De l’obscurité à la lumière, le lecteur assiste à la métamorphose de François. Un roman éclairé et pénétrant sur le rapport à la normalité, le handicap, les capacités humaines insoupçonnées, la résilience, les limites de la médecine dans les années cinquante. Émouvant et profondément humain.

« (…) elle ne sait pas qu’il l’a déjà vue avant dans la foule des fins de journées, n’en saura jamais rien désormais, une torche de cheveux roux coupés sous l’oreille, retenus par une barrette noire, dont les mèches se balancent au tempo de la rame. Elle lui apparaît entre les corps serrés défaits par les freinages, il a l’avantage de la hauteur, un mètre quatre-vingt-dix au-dessus du niveau de la mer, il la débusque parmi les manteaux et les têtes. Une fille qui ronge ses ongles, il la regarde faire, elle en tire les contours avec ses incisives et les souffle dans le creux de sa main. Il voit ses mains avant son visage, ses ongles ultracourts, rectangulaires dans la pulpe, lui font des doigts en forme de scaphandres ; il trouve ses doigts adorables. »

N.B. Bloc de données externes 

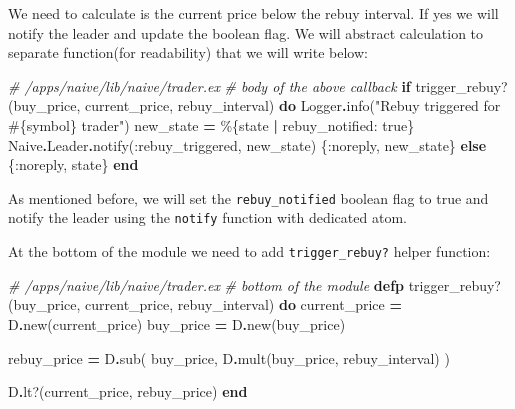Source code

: \documentclass[
  oneside]{book}
\newenvironment{Shaded}{\begin{snugshade}}{\end{snugshade}}
\newcommand{\CommentTok}[1]{\textcolor[rgb]{0.56,0.35,0.01}{\textit{#1}}}
\newcommand{\ConstantTok}[1]{\textcolor[rgb]{0.00,0.00,0.00}{#1}}
\newcommand{\ControlFlowTok}[1]{\textcolor[rgb]{0.13,0.29,0.53}{\textbf{#1}}}
\newcommand{\KeywordTok}[1]{\textcolor[rgb]{0.13,0.29,0.53}{\textbf{#1}}}
\newcommand{\NormalTok}[1]{#1}
\newcommand{\OperatorTok}[1]{\textcolor[rgb]{0.81,0.36,0.00}{\textbf{#1}}}
\newcommand{\OtherTok}[1]{\textcolor[rgb]{0.56,0.35,0.01}{#1}}
\newcommand{\StringTok}[1]{\textcolor[rgb]{0.31,0.60,0.02}{#1}}
\newcommand{\VariableTok}[1]{\textcolor[rgb]{0.00,0.00,0.00}{#1}}
\begin{document}
We need to calculate is the current price below the rebuy interval. If yes we will notify the leader and update the boolean flag. We will abstract calculation to separate function(for readability) that we will write below:

\begin{Shaded}
\begin{Highlighting}[]
    \CommentTok{\# /apps/naive/lib/naive/trader.ex}
    \CommentTok{\# body of the above callback}
    \ControlFlowTok{if}\NormalTok{ trigger\_rebuy?(buy\_price, current\_price, rebuy\_interval) }\KeywordTok{do}
      \ConstantTok{Logger}\OperatorTok{.}\NormalTok{info(}\StringTok{"Rebuy triggered for }\OtherTok{\#\{}\NormalTok{symbol}\OtherTok{\}}\StringTok{ trader"}\NormalTok{)}
\NormalTok{      new\_state }\OperatorTok{=}\NormalTok{ \%\{state }\OperatorTok{|} \VariableTok{rebuy\_notified:} \ConstantTok{true}\NormalTok{\}}
      \ConstantTok{Naive}\OperatorTok{.}\ConstantTok{Leader}\OperatorTok{.}\NormalTok{notify(}\VariableTok{:rebuy\_triggered}\NormalTok{, new\_state)}
\NormalTok{      \{}\VariableTok{:noreply}\NormalTok{, new\_state\}}
    \ControlFlowTok{else}
\NormalTok{      \{}\VariableTok{:noreply}\NormalTok{, state\}}
    \KeywordTok{end}
\end{Highlighting}
\end{Shaded}

As mentioned before, we will set the \texttt{rebuy\_notified} boolean flag to true and notify the leader using the \texttt{notify} function with dedicated atom.

At the bottom of the module we need to add \texttt{trigger\_rebuy?} helper function:

\begin{Shaded}
\begin{Highlighting}[]
  \CommentTok{\# /apps/naive/lib/naive/trader.ex}
  \CommentTok{\# bottom of the module}
  \KeywordTok{defp}\NormalTok{ trigger\_rebuy?(buy\_price, current\_price, rebuy\_interval) }\KeywordTok{do}
\NormalTok{    current\_price }\OperatorTok{=}\NormalTok{ D}\OperatorTok{.}\NormalTok{new(current\_price)}
\NormalTok{    buy\_price }\OperatorTok{=}\NormalTok{ D}\OperatorTok{.}\NormalTok{new(buy\_price)}

\NormalTok{    rebuy\_price }\OperatorTok{=}
\NormalTok{      D}\OperatorTok{.}\NormalTok{sub(}
\NormalTok{        buy\_price,}
\NormalTok{        D}\OperatorTok{.}\NormalTok{mult(buy\_price, rebuy\_interval)}
\NormalTok{      )}

\NormalTok{    D}\OperatorTok{.}\NormalTok{lt?(current\_price, rebuy\_price)}
  \KeywordTok{end}
\end{Highlighting}
\end{Shaded}
\end{document}
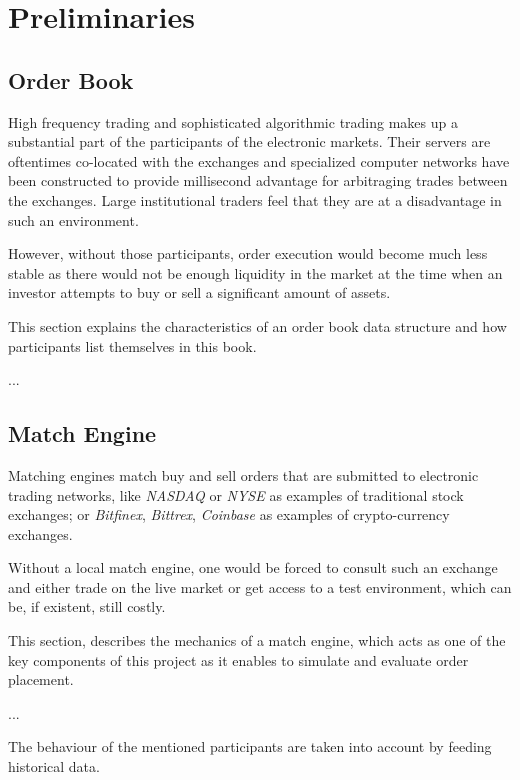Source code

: \chapter{Preliminaries}
\label{chap:preliminaries}

\section{Order Book}

High frequency trading and sophisticated algorithmic trading makes up a substantial part of the participants of the electronic markets. 
Their servers are oftentimes co-located with the exchanges and specialized computer networks have been constructed to provide millisecond advantage for arbitraging trades between the exchanges. 
Large institutional traders feel that they are at a disadvantage in such an environment. \cite{patterson2012dark}

However, without those participants, order execution would become much less stable as there would not be enough liquidity in the market at the time when an investor attempts to buy or sell a significant amount of assets.

This section explains the characteristics of an order book data structure and how participants list themselves in this book.

...

\section{Match Engine}
\label{sec:match-engine}

Matching engines match buy and sell orders that are submitted to electronic trading networks, like \textit{NASDAQ} or \textit{NYSE} as examples of traditional stock exchanges; or \textit{Bitfinex}, \textit{Bittrex}, \textit{Coinbase} as examples of crypto-currency exchanges.

Without a local match engine, one would be forced to consult such an exchange and either trade on the live market or get access to a test environment, which can be, if existent, still costly. 

This section, describes the mechanics of a match engine, which acts as one of the key components of this project as it enables to simulate and evaluate order placement.

...

The behaviour of the mentioned participants are taken into account by feeding historical data.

« Seconde après seconde le corps de François casse à la taille et l’univers retrouve sa verticalité. L’infirmière a des jambes. (…) Le sol est parallèle au plafond. Les murs sont perpendiculaires au sol. L’arbre est planté droit derrière la vitre. Cette normalité qui l’inclut le sidère. Alors son corps est de ce monde sans doute possible, il ne peut plus s’en dissocier. L’horizontalité forcée dictait un autre paysage, à corps tordu vision tordu, il y avait une cohérence ; il n’était pas de leur espèce, couché comme un tapis, il campait au lisière du réel. C’est fini. Le réel lui saute au visage, assis dans son lit il est à découvert, le cerf dans la clairière à la merci des chiens. Il veut se soustraire à eux qui l’ont débusqué de sa planque, il ferme les yeux, se rabat sous ses paupières. »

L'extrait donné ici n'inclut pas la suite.